About this exercise: From the listing that follows, count the lines including "foldera" and give the number alone.

Dataset content:
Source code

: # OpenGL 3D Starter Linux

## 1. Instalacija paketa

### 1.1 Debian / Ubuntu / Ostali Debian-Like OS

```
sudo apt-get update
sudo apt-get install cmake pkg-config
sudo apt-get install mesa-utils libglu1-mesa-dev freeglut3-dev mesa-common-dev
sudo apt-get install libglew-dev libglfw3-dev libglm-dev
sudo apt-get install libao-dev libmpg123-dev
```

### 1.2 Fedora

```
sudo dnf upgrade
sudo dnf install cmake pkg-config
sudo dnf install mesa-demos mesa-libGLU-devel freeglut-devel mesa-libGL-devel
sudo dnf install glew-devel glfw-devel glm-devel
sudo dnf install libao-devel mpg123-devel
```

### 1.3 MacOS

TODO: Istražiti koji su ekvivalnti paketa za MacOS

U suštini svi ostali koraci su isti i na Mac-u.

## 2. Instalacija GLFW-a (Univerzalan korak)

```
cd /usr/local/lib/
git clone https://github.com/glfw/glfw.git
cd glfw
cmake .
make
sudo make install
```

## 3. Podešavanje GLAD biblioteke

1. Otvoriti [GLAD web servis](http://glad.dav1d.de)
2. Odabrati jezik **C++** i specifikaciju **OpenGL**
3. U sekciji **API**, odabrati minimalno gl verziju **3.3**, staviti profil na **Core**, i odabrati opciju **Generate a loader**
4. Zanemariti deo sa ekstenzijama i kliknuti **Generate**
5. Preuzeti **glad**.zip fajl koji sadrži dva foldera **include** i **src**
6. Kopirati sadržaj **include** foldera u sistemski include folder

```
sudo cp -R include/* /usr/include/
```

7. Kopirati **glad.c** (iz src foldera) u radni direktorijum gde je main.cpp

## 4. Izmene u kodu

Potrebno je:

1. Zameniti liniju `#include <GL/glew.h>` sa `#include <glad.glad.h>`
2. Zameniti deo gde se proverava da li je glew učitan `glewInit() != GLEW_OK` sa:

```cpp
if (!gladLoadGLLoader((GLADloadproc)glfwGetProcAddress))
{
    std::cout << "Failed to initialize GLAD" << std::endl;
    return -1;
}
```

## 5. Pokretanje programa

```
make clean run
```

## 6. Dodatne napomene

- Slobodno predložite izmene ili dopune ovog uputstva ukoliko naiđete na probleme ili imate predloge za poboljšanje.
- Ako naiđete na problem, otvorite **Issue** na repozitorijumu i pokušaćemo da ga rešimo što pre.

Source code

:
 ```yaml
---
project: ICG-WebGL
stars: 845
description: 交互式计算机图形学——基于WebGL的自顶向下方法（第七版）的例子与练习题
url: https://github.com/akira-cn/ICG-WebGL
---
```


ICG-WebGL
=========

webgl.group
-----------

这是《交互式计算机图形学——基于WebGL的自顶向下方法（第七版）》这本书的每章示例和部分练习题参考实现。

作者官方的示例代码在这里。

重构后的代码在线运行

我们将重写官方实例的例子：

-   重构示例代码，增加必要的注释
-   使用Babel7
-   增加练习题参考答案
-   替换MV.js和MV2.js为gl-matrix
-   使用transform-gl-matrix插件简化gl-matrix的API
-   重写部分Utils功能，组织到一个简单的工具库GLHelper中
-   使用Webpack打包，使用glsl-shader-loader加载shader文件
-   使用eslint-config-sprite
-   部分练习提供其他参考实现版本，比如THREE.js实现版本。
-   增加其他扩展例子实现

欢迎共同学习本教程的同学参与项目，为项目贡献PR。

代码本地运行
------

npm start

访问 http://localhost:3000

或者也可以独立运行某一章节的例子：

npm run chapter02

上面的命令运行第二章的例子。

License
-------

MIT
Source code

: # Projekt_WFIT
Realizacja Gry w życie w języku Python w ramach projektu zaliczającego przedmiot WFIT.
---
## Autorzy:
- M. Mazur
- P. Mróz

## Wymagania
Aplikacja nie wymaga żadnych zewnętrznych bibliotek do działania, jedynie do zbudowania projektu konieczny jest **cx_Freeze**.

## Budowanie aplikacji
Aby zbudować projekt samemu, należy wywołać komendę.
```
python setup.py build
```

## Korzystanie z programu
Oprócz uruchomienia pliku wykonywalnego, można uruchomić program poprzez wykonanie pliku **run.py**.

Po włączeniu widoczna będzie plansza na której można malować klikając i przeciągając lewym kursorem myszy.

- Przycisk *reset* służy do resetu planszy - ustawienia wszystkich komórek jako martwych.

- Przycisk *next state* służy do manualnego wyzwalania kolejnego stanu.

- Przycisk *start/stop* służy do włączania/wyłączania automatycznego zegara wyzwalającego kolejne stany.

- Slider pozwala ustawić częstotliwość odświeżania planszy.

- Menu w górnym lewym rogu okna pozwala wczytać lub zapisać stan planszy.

Output for this task: 3